- Task to complete
An exact copy of every entry is needed, with the images left out.

- Data
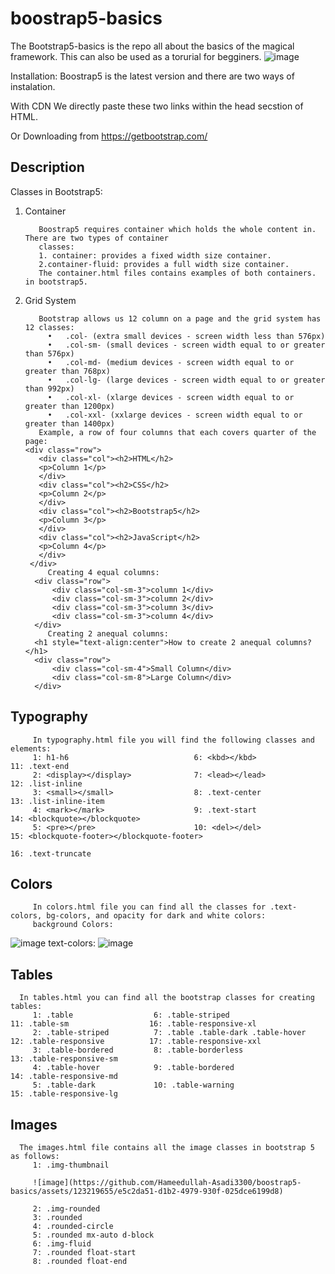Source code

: # boostrap5-basics
The Bootstrap5-basics is the repo all about the basics of the magical framework. This can also be used as a torurial for begginers.
![image](https://github.com/Hameedullah-Asadi3300/boostrap5-basics/assets/123219655/8767aa89-5974-4cd2-9c13-2f41d0120bdd)

Installation: Boostrap5 is the latest version and there are two ways of instalation.

With CDN We directly paste these two links within the head secstion of HTML.
<script src="https://cdn.jsdelivr.net/npm/bootstrap@5.3.0/dist/js/bootstrap.bundle.min.js"></script>

Or Downloading from https://getbootstrap.com/

##  Description
Classes in Bootstrap5:
1. Container
   
          Boostrap5 requires container which holds the whole content in. There are two types of container
          classes:
          1. container: provides a fixed width size container.
          2.container-fluid: provides a full width size container.
          The container.html files contains examples of both containers. in bootstrap5.
3. Grid System

          Bootstrap allows us 12 column on a page and the grid system has 12 classes:
            •	.col- (extra small devices - screen width less than 576px)
            •	.col-sm- (small devices - screen width equal to or greater than 576px)
            •	.col-md- (medium devices - screen width equal to or greater than 768px)
            •	.col-lg- (large devices - screen width equal to or greater than 992px)
            •	.col-xl- (xlarge devices - screen width equal to or greater than 1200px)
            •	.col-xxl- (xxlarge devices - screen width equal to or greater than 1400px)
          Example, a row of four columns that each covers quarter of the page:
       <div class="row">
          <div class="col"><h2>HTML</h2>
          <p>Column 1</p>
          </div>
          <div class="col"><h2>CSS</h2> 
          <p>Column 2</p>
          </div>
          <div class="col"><h2>Bootstrap5</h2>
          <p>Column 3</p>
          </div>
          <div class="col"><h2>JavaScript</h2>
          <p>Column 4</p>
          </div>  
        </div>
            Creating 4 equal columns:
         <div class="row">
             <div class="col-sm-3">column 1</div>
             <div class="col-sm-3">column 2</div>
             <div class="col-sm-3">column 3</div>
             <div class="col-sm-3">column 4</div>
         </div>  
            Creating 2 anequal columns:
         <h1 style="text-align:center">How to create 2 anequal columns?</h1>
         <div class="row">
             <div class="col-sm-4">Small Column</div>
             <div class="col-sm-8">Large Column</div>
         </div>
## Typography
         In typography.html file you will find the following classes and elements:
         1: h1-h6                            6: <kbd></kbd>              11: .text-end          
         2: <display></display>              7: <lead></lead>            12: .list-inline
         3: <small></small>                  8: .text-center             13: .list-inline-item
         4: <mark></mark>                    9: .text-start              14: <blockquote></blockquote>
         5: <pre></pre>                      10: <del></del>             15: <blockquote-footer></blockquote-footer>
                                                                         16: .text-truncate
##   Colors
         In colors.html file you can find all the classes for .text-colors, bg-colors, and opacity for dark and white colors:
         background Colors:
   ![image](https://github.com/Hameedullah-Asadi3300/boostrap5-basics/assets/123219655/a873cd30-0247-4afa-8d50-fe800fc1ee20)
         text-colors:
 ![image](https://github.com/Hameedullah-Asadi3300/boostrap5-basics/assets/123219655/5de38d86-eda2-491d-a5af-d337d7ad13db)

## Tables
      In tables.html you can find all the bootstrap classes for creating tables:
         1: .table                  6: .table-striped                              11: .table-sm                  16: .table-responsive-xl
         2: .table-striped          7: .table .table-dark .table-hover             12: .table-responsive          17: .table-responsive-xxl
         3: .table-bordered         8: .table-borderless                           13: .table-responsive-sm
         4: .table-hover            9: .table-bordered                             14: .table-responsive-md
         5: .table-dark             10: .table-warning                             15: .table-responsive-lg
      
## Images
      The images.html file contains all the image classes in bootstrap 5 as follows:
         1: .img-thumbnail
         
         ![image](https://github.com/Hameedullah-Asadi3300/boostrap5-basics/assets/123219655/e5c2da51-d1b2-4979-930f-025dce6199d8)

         2: .img-rounded
         3: .rounded
         4: .rounded-circle
         5: .rounded mx-auto d-block
         6: .img-fluid
         7: .rounded float-start
         8: .rounded float-end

- Task output
Source code

: # boostrap5-basics
The Bootstrap5-basics is the repo all about the basics of the magical framework. This can also be used as a torurial for begginers.
![image](https://github.com/Hameedullah-Asadi3300/boostrap5-basics/assets/123219655/8767aa89-5974-4cd2-9c13-2f41d0120bdd)

Installation: Boostrap5 is the latest version and there are two ways of instalation.

With CDN We directly paste these two links within the head secstion of HTML.
<script src="https://cdn.jsdelivr.net/npm/bootstrap@5.3.0/dist/js/bootstrap.bundle.min.js"></script>

Or Downloading from https://getbootstrap.com/

##  Description
Classes in Bootstrap5:
1. Container
   
          Boostrap5 requires container which holds the whole content in. There are two types of container
          classes:
          1. container: provides a fixed width size container.
          2.container-fluid: provides a full width size container.
          The container.html files contains examples of both containers. in bootstrap5.
3. Grid System

          Bootstrap allows us 12 column on a page and the grid system has 12 classes:
            •	.col- (extra small devices - screen width less than 576px)
            •	.col-sm- (small devices - screen width equal to or greater than 576px)
            •	.col-md- (medium devices - screen width equal to or greater than 768px)
            •	.col-lg- (large devices - screen width equal to or greater than 992px)
            •	.col-xl- (xlarge devices - screen width equal to or greater than 1200px)
            •	.col-xxl- (xxlarge devices - screen width equal to or greater than 1400px)
          Example, a row of four columns that each covers quarter of the page:
       <div class="row">
          <div class="col"><h2>HTML</h2>
          <p>Column 1</p>
          </div>
          <div class="col"><h2>CSS</h2> 
          <p>Column 2</p>
          </div>
          <div class="col"><h2>Bootstrap5</h2>
          <p>Column 3</p>
          </div>
          <div class="col"><h2>JavaScript</h2>
          <p>Column 4</p>
          </div>  
        </div>
            Creating 4 equal columns:
         <div class="row">
             <div class="col-sm-3">column 1</div>
             <div class="col-sm-3">column 2</div>
             <div class="col-sm-3">column 3</div>
             <div class="col-sm-3">column 4</div>
         </div>  
            Creating 2 anequal columns:
         <h1 style="text-align:center">How to create 2 anequal columns?</h1>
         <div class="row">
             <div class="col-sm-4">Small Column</div>
             <div class="col-sm-8">Large Column</div>
         </div>
## Typography
         In typography.html file you will find the following classes and elements:
         1: h1-h6                            6: <kbd></kbd>              11: .text-end          
         2: <display></display>              7: <lead></lead>            12: .list-inline
         3: <small></small>                  8: .text-center             13: .list-inline-item
         4: <mark></mark>                    9: .text-start              14: <blockquote></blockquote>
         5: <pre></pre>                      10: <del></del>             15: <blockquote-footer></blockquote-footer>
                                                                         16: .text-truncate
##   Colors
         In colors.html file you can find all the classes for .text-colors, bg-colors, and opacity for dark and white colors:
         background Colors:
   ![image](https://github.com/Hameedullah-Asadi3300/boostrap5-basics/assets/123219655/a873cd30-0247-4afa-8d50-fe800fc1ee20)
         text-colors:
 ![image](https://github.com/Hameedullah-Asadi3300/boostrap5-basics/assets/123219655/5de38d86-eda2-491d-a5af-d337d7ad13db)

## Tables
      In tables.html you can find all the bootstrap classes for creating tables:
         1: .table                  6: .table-striped                              11: .table-sm                  16: .table-responsive-xl
         2: .table-striped          7: .table .table-dark .table-hover             12: .table-responsive          17: .table-responsive-xxl
         3: .table-bordered         8: .table-borderless                           13: .table-responsive-sm
         4: .table-hover            9: .table-bordered                             14: .table-responsive-md
         5: .table-dark             10: .table-warning                             15: .table-responsive-lg
      
## Images
      The images.html file contains all the image classes in bootstrap 5 as follows:
         1: .img-thumbnail
         
         ![image](https://github.com/Hameedullah-Asadi3300/boostrap5-basics/assets/123219655/e5c2da51-d1b2-4979-930f-025dce6199d8)

         2: .img-rounded
         3: .rounded
         4: .rounded-circle
         5: .rounded mx-auto d-block
         6: .img-fluid
         7: .rounded float-start
         8: .rounded float-end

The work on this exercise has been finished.